A piece of card, similar in shape to a normal playing card, but has various types of graphics printed on the surface rather than having only the hearts, clubs, diamonds and spades that is usual for a standard playing card. Most tarot cards, though, do use symbols such as swords, pentacles (circles), cups, and staves which replace the hearts, clubs, etc, but not all.
Unlike a set of playing cards, there is no general design for a tarot card, so they are individual card to card, set to set, although will always have a theme general to all the cards in any one set.
What do tarot cards do?
They tell ‘fortunes’, that’s what people think they are supposed to do. Since ancient times, they have been seen as a tool of ‘divination’, this being ‘the act of predicting or foretelling events, or of discovering hidden or secret things by real or by alleged supernatural means, a conjecture of the future’ (Cassell’s Concise English Dictionary).

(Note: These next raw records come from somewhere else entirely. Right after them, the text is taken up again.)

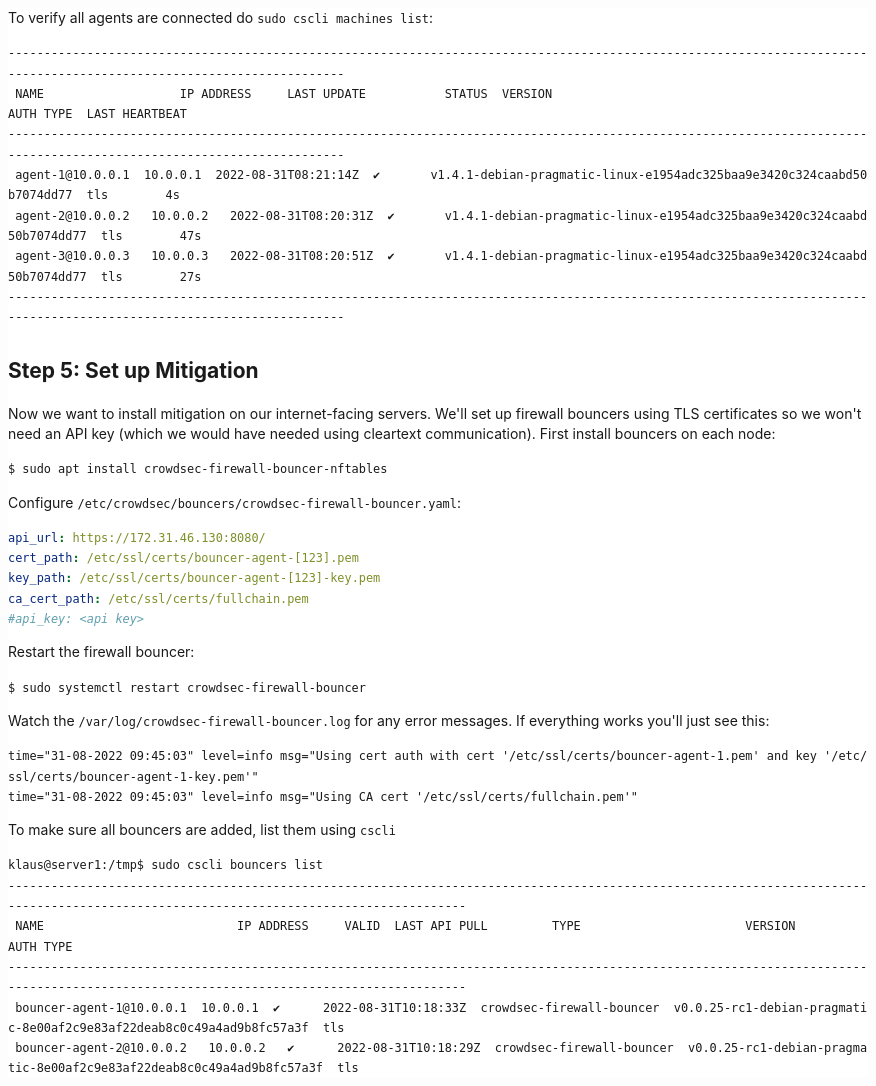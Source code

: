 
To verify all agents are connected do `sudo cscli machines list`:

```
-----------------------------------------------------------------------------------------------------------------------------------------------------------------------
 NAME                   IP ADDRESS     LAST UPDATE           STATUS  VERSION                                                                 AUTH TYPE  LAST HEARTBEAT 
-----------------------------------------------------------------------------------------------------------------------------------------------------------------------
 agent-1@10.0.0.1  10.0.0.1  2022-08-31T08:21:14Z  ✔️       v1.4.1-debian-pragmatic-linux-e1954adc325baa9e3420c324caabd50b7074dd77  tls        4s             
 agent-2@10.0.0.2   10.0.0.2   2022-08-31T08:20:31Z  ✔️       v1.4.1-debian-pragmatic-linux-e1954adc325baa9e3420c324caabd50b7074dd77  tls        47s            
 agent-3@10.0.0.3   10.0.0.3   2022-08-31T08:20:51Z  ✔️       v1.4.1-debian-pragmatic-linux-e1954adc325baa9e3420c324caabd50b7074dd77  tls        27s            
-----------------------------------------------------------------------------------------------------------------------------------------------------------------------
```

## Step 5: Set up Mitigation

Now we want to install mitigation on our internet-facing servers. We'll set up firewall bouncers using TLS certificates so we won't need an API key (which we would have needed using cleartext communication). First install bouncers on each node:

```console
$ sudo apt install crowdsec-firewall-bouncer-nftables
```

Configure `/etc/crowdsec/bouncers/crowdsec-firewall-bouncer.yaml`:

```yaml
api_url: https://172.31.46.130:8080/
cert_path: /etc/ssl/certs/bouncer-agent-[123].pem
key_path: /etc/ssl/certs/bouncer-agent-[123]-key.pem
ca_cert_path: /etc/ssl/certs/fullchain.pem
#api_key: <api key>
```

Restart the firewall bouncer:

```console
$ sudo systemctl restart crowdsec-firewall-bouncer
```

Watch the `/var/log/crowdsec-firewall-bouncer.log` for any error messages. If everything works you'll just see this:

```log
time="31-08-2022 09:45:03" level=info msg="Using cert auth with cert '/etc/ssl/certs/bouncer-agent-1.pem' and key '/etc/ssl/certs/bouncer-agent-1-key.pem'"
time="31-08-2022 09:45:03" level=info msg="Using CA cert '/etc/ssl/certs/fullchain.pem'"
```

To make sure all bouncers are added, list them using `cscli`

```console
klaus@server1:/tmp$ sudo cscli bouncers list
----------------------------------------------------------------------------------------------------------------------------------------------------------------------------------------
 NAME                           IP ADDRESS     VALID  LAST API PULL         TYPE                       VERSION                                                                AUTH TYPE 
----------------------------------------------------------------------------------------------------------------------------------------------------------------------------------------
 bouncer-agent-1@10.0.0.1  10.0.0.1  ✔️      2022-08-31T10:18:33Z  crowdsec-firewall-bouncer  v0.0.25-rc1-debian-pragmatic-8e00af2c9e83af22deab8c0c49a4ad9b8fc57a3f  tls       
 bouncer-agent-2@10.0.0.2   10.0.0.2   ✔️      2022-08-31T10:18:29Z  crowdsec-firewall-bouncer  v0.0.25-rc1-debian-pragmatic-8e00af2c9e83af22deab8c0c49a4ad9b8fc57a3f  tls       
```
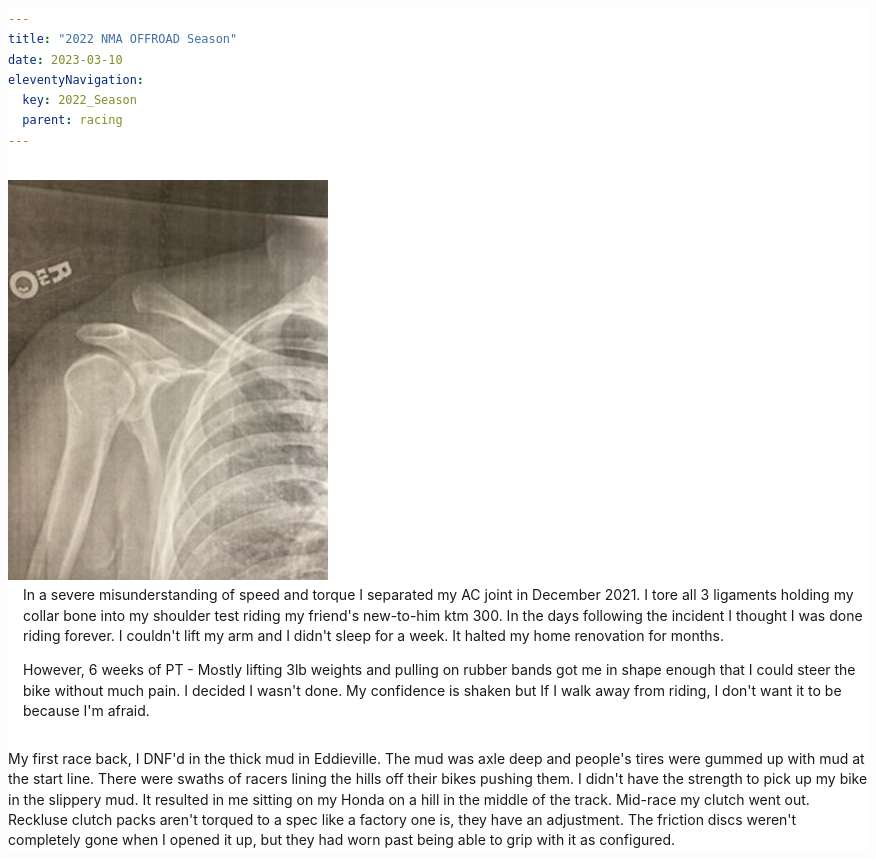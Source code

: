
 ```yaml
---
title: "2022 NMA OFFROAD Season"
date: 2023-03-10
eleventyNavigation:
  key: 2022_Season
  parent: racing
---
```



<div class="row" style="margin-top:30px">
  <div class="column">
    <img src="xray_resized.jpg"/>  
  </div>
  <div class="column gallerySideBySideRight" style="padding-left:15px">
    In a severe misunderstanding of speed and torque I separated my AC joint in December 2021. I tore all 3 ligaments holding my collar bone into my shoulder test riding my friend's new-to-him ktm 300. In the days following the incident I thought I was done riding forever. I couldn't lift my arm and I didn't sleep for a week. It halted my home renovation for months.

  <p>
    However, 6 weeks of PT - Mostly lifting 3lb weights and pulling on rubber bands got me in shape enough that I could steer the bike without much pain. I decided I wasn't done. My confidence is shaken but If I walk away from riding, I don't want it to be because I'm afraid. 
  </p>



  </div>
</div>
<p>
  My first race back, I DNF'd in the thick mud in Eddieville. The mud was axle deep and people's tires were gummed up with mud at the start line. There were swaths of racers lining the hills off their bikes pushing them. I didn't have the strength to pick up my bike in the slippery mud. It resulted in me sitting on my Honda on a hill in the middle of the track. Mid-race my clutch went out. Reckluse clutch packs aren't torqued to a spec like a factory one is, they have an adjustment. The friction discs weren't completely gone when I opened it up, but they had worn past being able to grip with it as configured.
</p>
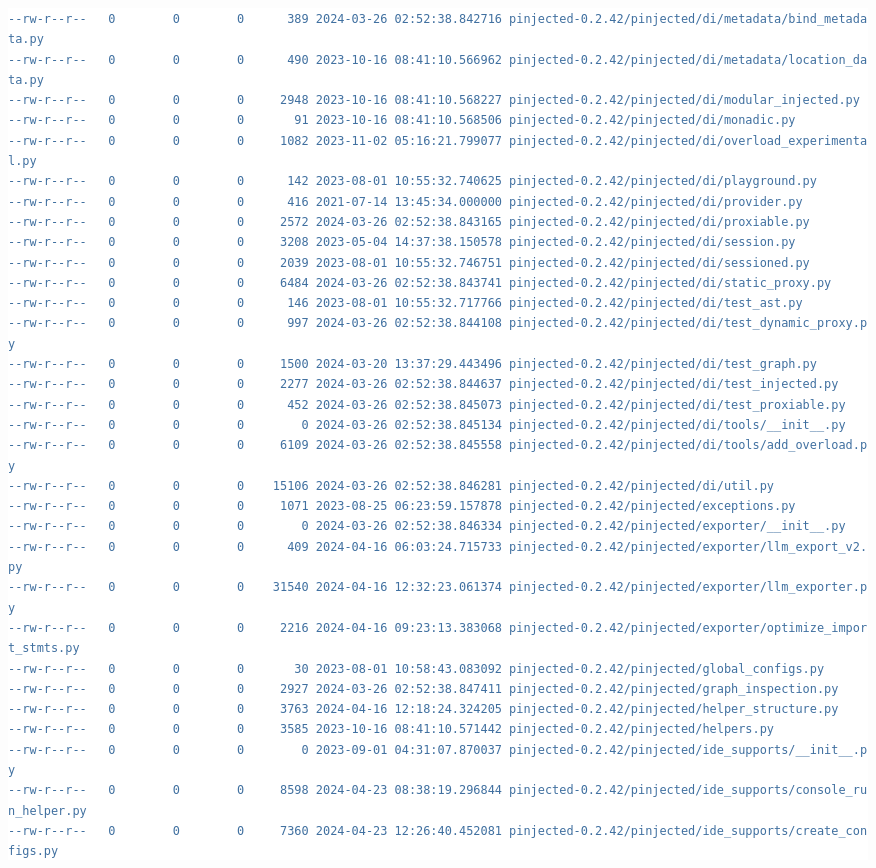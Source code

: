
 ```diff
--rw-r--r--   0        0        0      389 2024-03-26 02:52:38.842716 pinjected-0.2.42/pinjected/di/metadata/bind_metadata.py
--rw-r--r--   0        0        0      490 2023-10-16 08:41:10.566962 pinjected-0.2.42/pinjected/di/metadata/location_data.py
--rw-r--r--   0        0        0     2948 2023-10-16 08:41:10.568227 pinjected-0.2.42/pinjected/di/modular_injected.py
--rw-r--r--   0        0        0       91 2023-10-16 08:41:10.568506 pinjected-0.2.42/pinjected/di/monadic.py
--rw-r--r--   0        0        0     1082 2023-11-02 05:16:21.799077 pinjected-0.2.42/pinjected/di/overload_experimental.py
--rw-r--r--   0        0        0      142 2023-08-01 10:55:32.740625 pinjected-0.2.42/pinjected/di/playground.py
--rw-r--r--   0        0        0      416 2021-07-14 13:45:34.000000 pinjected-0.2.42/pinjected/di/provider.py
--rw-r--r--   0        0        0     2572 2024-03-26 02:52:38.843165 pinjected-0.2.42/pinjected/di/proxiable.py
--rw-r--r--   0        0        0     3208 2023-05-04 14:37:38.150578 pinjected-0.2.42/pinjected/di/session.py
--rw-r--r--   0        0        0     2039 2023-08-01 10:55:32.746751 pinjected-0.2.42/pinjected/di/sessioned.py
--rw-r--r--   0        0        0     6484 2024-03-26 02:52:38.843741 pinjected-0.2.42/pinjected/di/static_proxy.py
--rw-r--r--   0        0        0      146 2023-08-01 10:55:32.717766 pinjected-0.2.42/pinjected/di/test_ast.py
--rw-r--r--   0        0        0      997 2024-03-26 02:52:38.844108 pinjected-0.2.42/pinjected/di/test_dynamic_proxy.py
--rw-r--r--   0        0        0     1500 2024-03-20 13:37:29.443496 pinjected-0.2.42/pinjected/di/test_graph.py
--rw-r--r--   0        0        0     2277 2024-03-26 02:52:38.844637 pinjected-0.2.42/pinjected/di/test_injected.py
--rw-r--r--   0        0        0      452 2024-03-26 02:52:38.845073 pinjected-0.2.42/pinjected/di/test_proxiable.py
--rw-r--r--   0        0        0        0 2024-03-26 02:52:38.845134 pinjected-0.2.42/pinjected/di/tools/__init__.py
--rw-r--r--   0        0        0     6109 2024-03-26 02:52:38.845558 pinjected-0.2.42/pinjected/di/tools/add_overload.py
--rw-r--r--   0        0        0    15106 2024-03-26 02:52:38.846281 pinjected-0.2.42/pinjected/di/util.py
--rw-r--r--   0        0        0     1071 2023-08-25 06:23:59.157878 pinjected-0.2.42/pinjected/exceptions.py
--rw-r--r--   0        0        0        0 2024-03-26 02:52:38.846334 pinjected-0.2.42/pinjected/exporter/__init__.py
--rw-r--r--   0        0        0      409 2024-04-16 06:03:24.715733 pinjected-0.2.42/pinjected/exporter/llm_export_v2.py
--rw-r--r--   0        0        0    31540 2024-04-16 12:32:23.061374 pinjected-0.2.42/pinjected/exporter/llm_exporter.py
--rw-r--r--   0        0        0     2216 2024-04-16 09:23:13.383068 pinjected-0.2.42/pinjected/exporter/optimize_import_stmts.py
--rw-r--r--   0        0        0       30 2023-08-01 10:58:43.083092 pinjected-0.2.42/pinjected/global_configs.py
--rw-r--r--   0        0        0     2927 2024-03-26 02:52:38.847411 pinjected-0.2.42/pinjected/graph_inspection.py
--rw-r--r--   0        0        0     3763 2024-04-16 12:18:24.324205 pinjected-0.2.42/pinjected/helper_structure.py
--rw-r--r--   0        0        0     3585 2023-10-16 08:41:10.571442 pinjected-0.2.42/pinjected/helpers.py
--rw-r--r--   0        0        0        0 2023-09-01 04:31:07.870037 pinjected-0.2.42/pinjected/ide_supports/__init__.py
--rw-r--r--   0        0        0     8598 2024-04-23 08:38:19.296844 pinjected-0.2.42/pinjected/ide_supports/console_run_helper.py
--rw-r--r--   0        0        0     7360 2024-04-23 12:26:40.452081 pinjected-0.2.42/pinjected/ide_supports/create_configs.py
```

So that is what a tarot card is supposed to do.
How do they do that?
Well the graphics on an individual card are supposed to symbolize certain events or states of being, which, on observation and interpretation, can ‘foretell’ what is going to happen in the future, or what has happened in the past, or what is occurring at the present time, according to the ‘position’ of the card amongst the others which have been laid down
with it.
Sounds complicated? It doesn’t have to be. There is an easier way, which I will tell you about in this book.
And a ‘tarot pack’ is?
A combination of cards, individual to each other although with the same theme running throughout. There are no rules as to how many, but most tarot sets contain about the same number as an ordinary pack of playing cards, which is about seventy.
And similar to ordinary playing cards and also for ease of use, they are normally segregated into sections, normally swords, pentacles, cups or staves.
Within each section there will normally be a ‘run’ of cards numbered one to ten, followed by knave, queen and king. But each set is different both in design and content. As I have said, there is no general rule for the design of a set of tarot cards or the number of cards contained within a pack.